*** SUPPLIED RECORDS Section Begins ***

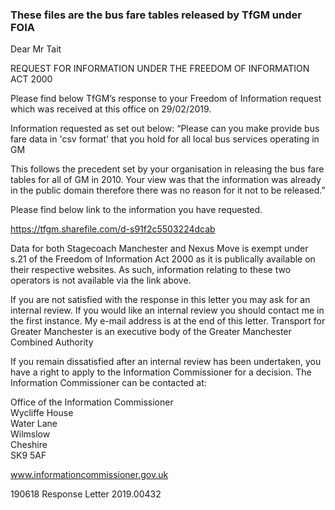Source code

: ### These files are the bus fare tables released by TfGM under FOIA

Dear Mr Tait 
 
REQUEST FOR INFORMATION UNDER THE FREEDOM OF INFORMATION ACT 
2000 
 
Please find below TfGM’s response to your Freedom of Information request 
which was received at this office on 29/02/2019. 
 
Information requested as set out below: 
“Please can you make provide bus fare data in 'csv format' that you hold for all 
local bus services operating in GM 
 
This follows the precedent set by your organisation in releasing the bus fare 
tables for all of GM in 2010. Your view was that the information was already in 
the public domain therefore there was no reason for it not to be released.” 
 
Please find below link to the information you have requested. 
 
https://tfgm.sharefile.com/d-s91f2c5503224dcab 
 
 
Data for both Stagecoach Manchester and Nexus Move is exempt under s.21 of 
the Freedom of Information Act 2000 as it is publically available on their 
respective websites. As such, information relating to these two operators is not 
available via the link above. 
 
If you are not satisfied with the response in this letter you may ask for an internal 
review. If you would like an internal review you should contact me in the first 
instance. My e-mail address is at the end of this letter. 
Transport for Greater Manchester is an executive body of the Greater Manchester Combined Authority 

 
If you remain dissatisfied after an internal review has been undertaken, you have 
a right to apply to the Information Commissioner for a decision.  The Information 
Commissioner can be contacted at: 
 
Office of the Information Commissioner  
Wycliffe House  
Water Lane  
Wilmslow  
Cheshire  
SK9 5AF  
 
www.informationcommissioner.gov.uk 
 
190618 Response Letter 2019.00432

*** SUPPLIED RECORDS Section Ends ***

• **YOUR ASSIGNMENT**: Throughout the material above, find lines holding the word "Please", then copy them.

• **EXERCISE ANSWER**:
Please find below TfGM’s response to your Freedom of Information request 
“Please can you make provide bus fare data in 'csv format' that you hold for all 
Please find below link to the information you have requested. 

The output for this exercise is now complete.